The Basic D&D party:

Player 1 = fighter (Str 15, AC 1, HP 7), cleric (AC 6, HP 5)

Player 2 = thief (AC 6, HP 3, bow), magic-user (detect magic)

Player 3 = magic-user (sleep), magic-user (magic missile)

Note: the below is an overview of how the adventure went. I’m leaving out a lot of little details.

With freshly equipped PCs on paper in front of the Players, and the dungeon module in front of me, we started the adventure off standing before the front door of the dungeon. They tapped the door with their 10’ pole, the thief checked it for traps, and they listened at it before opening it.

  • A 1st-level BD&D thief has a 10% chance to find and remove a trap. No adjustments for ability scores. Just ten percent.

They entered the dungeon, and began walking down the corridor, tapping ahead of them with the 10’ pole as they went. In our years together before this game session, we have all gabbed about classic D&D dungeons. Like me, one of the Players is a veteran of such dungeons, way back. So they brought their paranoia, caution, and patience with them into this delve.

  • Interestingly, by the core rules, pit traps only have a 2 in 6 chance of opening up when walked across. So probing with a 10’ pole has only a 2 in 6 chance of revealing a pit trap before the front rank of adventurers walk on it.

The party reached the first pair of alcoves along the entry corridor. They 10’ poled all around the area, then moved on. When they came to the second pair of alcoves in the entry corridor, they decided to search for secret doors – but only one character searched each alcove. I guess they weren’t real serious about it. But my rolls came up with them finding the secret door to the west.

  • Finding secret doors is a 1 in 6 chance (2 in 6 for elves) per character searching.

Before they could do anything with their discovery, two wandering berserkers found them and attacked.
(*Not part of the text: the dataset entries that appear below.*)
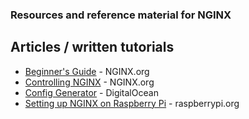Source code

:### Resources and reference material for NGINX

## Articles / written tutorials

- [Beginner's Guide](http://nginx.org/en/docs/beginners_guide.html) - NGINX.org
- [Controlling NGINX](http://nginx.org/en/docs/control.html) - NGINX.org
- [Config Generator](https://www.digitalocean.com/community/tools/nginx) - DigitalOcean
- [Setting up NGINX on Raspberry Pi](https://www.raspberrypi.org/documentation/remote-access/web-server/nginx.md) - raspberrypi.org
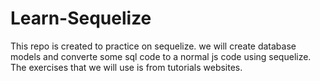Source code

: # Learn-Sequelize
This repo is created to practice on sequelize. we will create database models and converte some sql code to a normal js code using sequelize. The exercises that we will use is from tutorials websites.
I forgot that I’m supposed to roll for the monster’s reaction instead of just attacking, but what the hell? We play D&D for the excitement of battling monsters, not talking to them. (This is my after-the-fact excuse for forgetting to roll reactions throughout the adventure.)

I would say this was my first BD&D combat since circa 1982, but I pretty much ran my AD&D1 combat by the BD&D rules. This is probably the main reason I think back on my AD&D1 campaigns as easy and smooth to run, compared to if I had used the complicated AD&D1 combat rules as written. I ran my BD&D/AD&D1 hybrid up through the mid-90s.

Although, I don’t think we ever really ran our old-days BD&D combats in the Movement-Missile-Magic-Melee order. We just let the PCs do all their stuff without ordering in the MMMM pattern. But for this game session, I was trying to run everything honestly by the rules as written. So we did movement, then missile fire, then casting spells, then hand-to-hand rolls, in order, on the winning side of initiative, then the same for the losing side.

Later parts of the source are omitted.